- [Task material]:
------------------------------
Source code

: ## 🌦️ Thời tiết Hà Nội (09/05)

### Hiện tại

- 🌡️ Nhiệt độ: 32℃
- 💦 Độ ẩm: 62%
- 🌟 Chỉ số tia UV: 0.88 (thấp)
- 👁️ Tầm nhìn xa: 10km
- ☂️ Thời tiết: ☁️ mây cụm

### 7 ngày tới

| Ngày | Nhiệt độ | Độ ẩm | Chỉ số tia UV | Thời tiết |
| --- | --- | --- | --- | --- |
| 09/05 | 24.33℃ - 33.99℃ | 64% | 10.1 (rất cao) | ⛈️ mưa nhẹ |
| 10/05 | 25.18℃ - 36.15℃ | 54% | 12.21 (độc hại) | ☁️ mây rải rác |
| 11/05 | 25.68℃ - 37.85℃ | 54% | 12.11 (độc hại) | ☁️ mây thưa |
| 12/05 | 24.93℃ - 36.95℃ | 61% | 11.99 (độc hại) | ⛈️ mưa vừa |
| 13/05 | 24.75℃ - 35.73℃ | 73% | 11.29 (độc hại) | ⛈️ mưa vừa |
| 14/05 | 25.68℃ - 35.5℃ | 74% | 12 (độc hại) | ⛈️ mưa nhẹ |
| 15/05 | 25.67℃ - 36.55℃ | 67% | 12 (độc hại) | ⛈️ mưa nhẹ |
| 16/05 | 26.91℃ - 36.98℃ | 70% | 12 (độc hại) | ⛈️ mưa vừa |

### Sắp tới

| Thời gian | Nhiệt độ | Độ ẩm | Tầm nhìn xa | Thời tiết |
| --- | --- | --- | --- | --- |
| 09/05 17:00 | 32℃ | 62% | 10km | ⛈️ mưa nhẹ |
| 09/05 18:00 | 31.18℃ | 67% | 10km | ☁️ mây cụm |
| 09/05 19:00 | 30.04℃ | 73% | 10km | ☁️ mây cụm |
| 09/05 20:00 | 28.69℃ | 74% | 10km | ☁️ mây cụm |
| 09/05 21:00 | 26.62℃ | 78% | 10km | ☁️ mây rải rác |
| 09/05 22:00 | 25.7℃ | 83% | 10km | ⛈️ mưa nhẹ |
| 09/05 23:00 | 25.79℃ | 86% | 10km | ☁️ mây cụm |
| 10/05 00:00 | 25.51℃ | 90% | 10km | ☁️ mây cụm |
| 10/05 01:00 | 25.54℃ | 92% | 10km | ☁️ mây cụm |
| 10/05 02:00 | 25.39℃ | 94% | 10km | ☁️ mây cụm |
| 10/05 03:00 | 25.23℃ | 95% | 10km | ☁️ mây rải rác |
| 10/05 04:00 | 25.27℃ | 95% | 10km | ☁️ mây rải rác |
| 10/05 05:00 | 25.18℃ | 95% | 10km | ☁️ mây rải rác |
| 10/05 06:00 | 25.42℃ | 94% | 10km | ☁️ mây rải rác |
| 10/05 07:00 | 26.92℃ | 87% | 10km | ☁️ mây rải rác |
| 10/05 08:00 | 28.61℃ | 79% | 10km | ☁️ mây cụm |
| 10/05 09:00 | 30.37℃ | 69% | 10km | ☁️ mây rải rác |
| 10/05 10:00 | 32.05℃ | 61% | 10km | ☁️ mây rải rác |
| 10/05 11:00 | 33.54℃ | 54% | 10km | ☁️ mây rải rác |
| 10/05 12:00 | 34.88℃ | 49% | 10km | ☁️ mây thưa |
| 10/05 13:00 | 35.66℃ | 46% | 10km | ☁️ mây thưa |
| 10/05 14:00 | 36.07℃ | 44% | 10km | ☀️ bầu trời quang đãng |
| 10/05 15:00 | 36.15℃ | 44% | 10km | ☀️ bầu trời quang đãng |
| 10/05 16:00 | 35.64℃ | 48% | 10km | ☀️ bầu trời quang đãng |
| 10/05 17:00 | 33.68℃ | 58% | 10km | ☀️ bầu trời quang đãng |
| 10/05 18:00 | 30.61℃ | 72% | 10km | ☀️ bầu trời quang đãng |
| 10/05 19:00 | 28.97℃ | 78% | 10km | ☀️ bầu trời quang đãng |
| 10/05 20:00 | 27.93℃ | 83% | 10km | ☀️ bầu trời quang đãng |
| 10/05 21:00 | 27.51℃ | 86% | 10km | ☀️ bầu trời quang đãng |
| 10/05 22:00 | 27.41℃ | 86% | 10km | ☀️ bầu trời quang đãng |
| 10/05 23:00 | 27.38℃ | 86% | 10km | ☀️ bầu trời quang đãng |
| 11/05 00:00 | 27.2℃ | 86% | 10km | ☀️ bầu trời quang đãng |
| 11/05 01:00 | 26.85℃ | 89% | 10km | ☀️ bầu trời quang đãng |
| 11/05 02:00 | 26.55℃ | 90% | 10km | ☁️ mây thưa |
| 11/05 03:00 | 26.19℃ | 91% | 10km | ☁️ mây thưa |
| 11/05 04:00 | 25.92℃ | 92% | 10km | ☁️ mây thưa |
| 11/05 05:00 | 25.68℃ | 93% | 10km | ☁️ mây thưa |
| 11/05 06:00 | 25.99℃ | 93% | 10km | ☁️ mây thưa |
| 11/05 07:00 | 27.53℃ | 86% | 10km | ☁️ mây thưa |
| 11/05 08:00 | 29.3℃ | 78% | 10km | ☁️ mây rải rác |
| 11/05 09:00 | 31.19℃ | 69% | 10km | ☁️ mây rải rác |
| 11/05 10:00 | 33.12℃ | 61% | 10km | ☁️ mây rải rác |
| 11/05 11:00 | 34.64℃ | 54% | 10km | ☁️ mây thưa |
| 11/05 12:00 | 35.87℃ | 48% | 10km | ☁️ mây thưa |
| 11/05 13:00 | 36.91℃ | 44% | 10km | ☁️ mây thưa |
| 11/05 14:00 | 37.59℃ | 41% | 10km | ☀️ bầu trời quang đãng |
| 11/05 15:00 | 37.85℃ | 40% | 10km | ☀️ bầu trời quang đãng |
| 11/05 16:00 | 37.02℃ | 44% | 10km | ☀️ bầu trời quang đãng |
------------------------------
- [What you will do]:
Write out every line of the material exactly as it appears.

- [Response to the exercise]:
Source code

: ## 🌦️ Thời tiết Hà Nội (09/05)

### Hiện tại

- 🌡️ Nhiệt độ: 32℃
- 💦 Độ ẩm: 62%
- 🌟 Chỉ số tia UV: 0.88 (thấp)
- 👁️ Tầm nhìn xa: 10km
- ☂️ Thời tiết: ☁️ mây cụm

### 7 ngày tới

| Ngày | Nhiệt độ | Độ ẩm | Chỉ số tia UV | Thời tiết |
| --- | --- | --- | --- | --- |
| 09/05 | 24.33℃ - 33.99℃ | 64% | 10.1 (rất cao) | ⛈️ mưa nhẹ |
| 10/05 | 25.18℃ - 36.15℃ | 54% | 12.21 (độc hại) | ☁️ mây rải rác |
| 11/05 | 25.68℃ - 37.85℃ | 54% | 12.11 (độc hại) | ☁️ mây thưa |
| 12/05 | 24.93℃ - 36.95℃ | 61% | 11.99 (độc hại) | ⛈️ mưa vừa |
| 13/05 | 24.75℃ - 35.73℃ | 73% | 11.29 (độc hại) | ⛈️ mưa vừa |
| 14/05 | 25.68℃ - 35.5℃ | 74% | 12 (độc hại) | ⛈️ mưa nhẹ |
| 15/05 | 25.67℃ - 36.55℃ | 67% | 12 (độc hại) | ⛈️ mưa nhẹ |
| 16/05 | 26.91℃ - 36.98℃ | 70% | 12 (độc hại) | ⛈️ mưa vừa |

### Sắp tới

| Thời gian | Nhiệt độ | Độ ẩm | Tầm nhìn xa | Thời tiết |
| --- | --- | --- | --- | --- |
| 09/05 17:00 | 32℃ | 62% | 10km | ⛈️ mưa nhẹ |
| 09/05 18:00 | 31.18℃ | 67% | 10km | ☁️ mây cụm |
| 09/05 19:00 | 30.04℃ | 73% | 10km | ☁️ mây cụm |
| 09/05 20:00 | 28.69℃ | 74% | 10km | ☁️ mây cụm |
| 09/05 21:00 | 26.62℃ | 78% | 10km | ☁️ mây rải rác |
| 09/05 22:00 | 25.7℃ | 83% | 10km | ⛈️ mưa nhẹ |
| 09/05 23:00 | 25.79℃ | 86% | 10km | ☁️ mây cụm |
| 10/05 00:00 | 25.51℃ | 90% | 10km | ☁️ mây cụm |
| 10/05 01:00 | 25.54℃ | 92% | 10km | ☁️ mây cụm |
| 10/05 02:00 | 25.39℃ | 94% | 10km | ☁️ mây cụm |
| 10/05 03:00 | 25.23℃ | 95% | 10km | ☁️ mây rải rác |
| 10/05 04:00 | 25.27℃ | 95% | 10km | ☁️ mây rải rác |
| 10/05 05:00 | 25.18℃ | 95% | 10km | ☁️ mây rải rác |
| 10/05 06:00 | 25.42℃ | 94% | 10km | ☁️ mây rải rác |
| 10/05 07:00 | 26.92℃ | 87% | 10km | ☁️ mây rải rác |
| 10/05 08:00 | 28.61℃ | 79% | 10km | ☁️ mây cụm |
| 10/05 09:00 | 30.37℃ | 69% | 10km | ☁️ mây rải rác |
| 10/05 10:00 | 32.05℃ | 61% | 10km | ☁️ mây rải rác |
| 10/05 11:00 | 33.54℃ | 54% | 10km | ☁️ mây rải rác |
| 10/05 12:00 | 34.88℃ | 49% | 10km | ☁️ mây thưa |
| 10/05 13:00 | 35.66℃ | 46% | 10km | ☁️ mây thưa |
| 10/05 14:00 | 36.07℃ | 44% | 10km | ☀️ bầu trời quang đãng |
| 10/05 15:00 | 36.15℃ | 44% | 10km | ☀️ bầu trời quang đãng |
| 10/05 16:00 | 35.64℃ | 48% | 10km | ☀️ bầu trời quang đãng |
| 10/05 17:00 | 33.68℃ | 58% | 10km | ☀️ bầu trời quang đãng |
| 10/05 18:00 | 30.61℃ | 72% | 10km | ☀️ bầu trời quang đãng |
| 10/05 19:00 | 28.97℃ | 78% | 10km | ☀️ bầu trời quang đãng |
| 10/05 20:00 | 27.93℃ | 83% | 10km | ☀️ bầu trời quang đãng |
| 10/05 21:00 | 27.51℃ | 86% | 10km | ☀️ bầu trời quang đãng |
| 10/05 22:00 | 27.41℃ | 86% | 10km | ☀️ bầu trời quang đãng |
| 10/05 23:00 | 27.38℃ | 86% | 10km | ☀️ bầu trời quang đãng |
| 11/05 00:00 | 27.2℃ | 86% | 10km | ☀️ bầu trời quang đãng |
| 11/05 01:00 | 26.85℃ | 89% | 10km | ☀️ bầu trời quang đãng |
| 11/05 02:00 | 26.55℃ | 90% | 10km | ☁️ mây thưa |
| 11/05 03:00 | 26.19℃ | 91% | 10km | ☁️ mây thưa |
| 11/05 04:00 | 25.92℃ | 92% | 10km | ☁️ mây thưa |
| 11/05 05:00 | 25.68℃ | 93% | 10km | ☁️ mây thưa |
| 11/05 06:00 | 25.99℃ | 93% | 10km | ☁️ mây thưa |
| 11/05 07:00 | 27.53℃ | 86% | 10km | ☁️ mây thưa |
| 11/05 08:00 | 29.3℃ | 78% | 10km | ☁️ mây rải rác |
| 11/05 09:00 | 31.19℃ | 69% | 10km | ☁️ mây rải rác |
| 11/05 10:00 | 33.12℃ | 61% | 10km | ☁️ mây rải rác |
| 11/05 11:00 | 34.64℃ | 54% | 10km | ☁️ mây thưa |
| 11/05 12:00 | 35.87℃ | 48% | 10km | ☁️ mây thưa |
| 11/05 13:00 | 36.91℃ | 44% | 10km | ☁️ mây thưa |
| 11/05 14:00 | 37.59℃ | 41% | 10km | ☀️ bầu trời quang đãng |
| 11/05 15:00 | 37.85℃ | 40% | 10km | ☀️ bầu trời quang đãng |
| 11/05 16:00 | 37.02℃ | 44% | 10km | ☀️ bầu trời quang đãng |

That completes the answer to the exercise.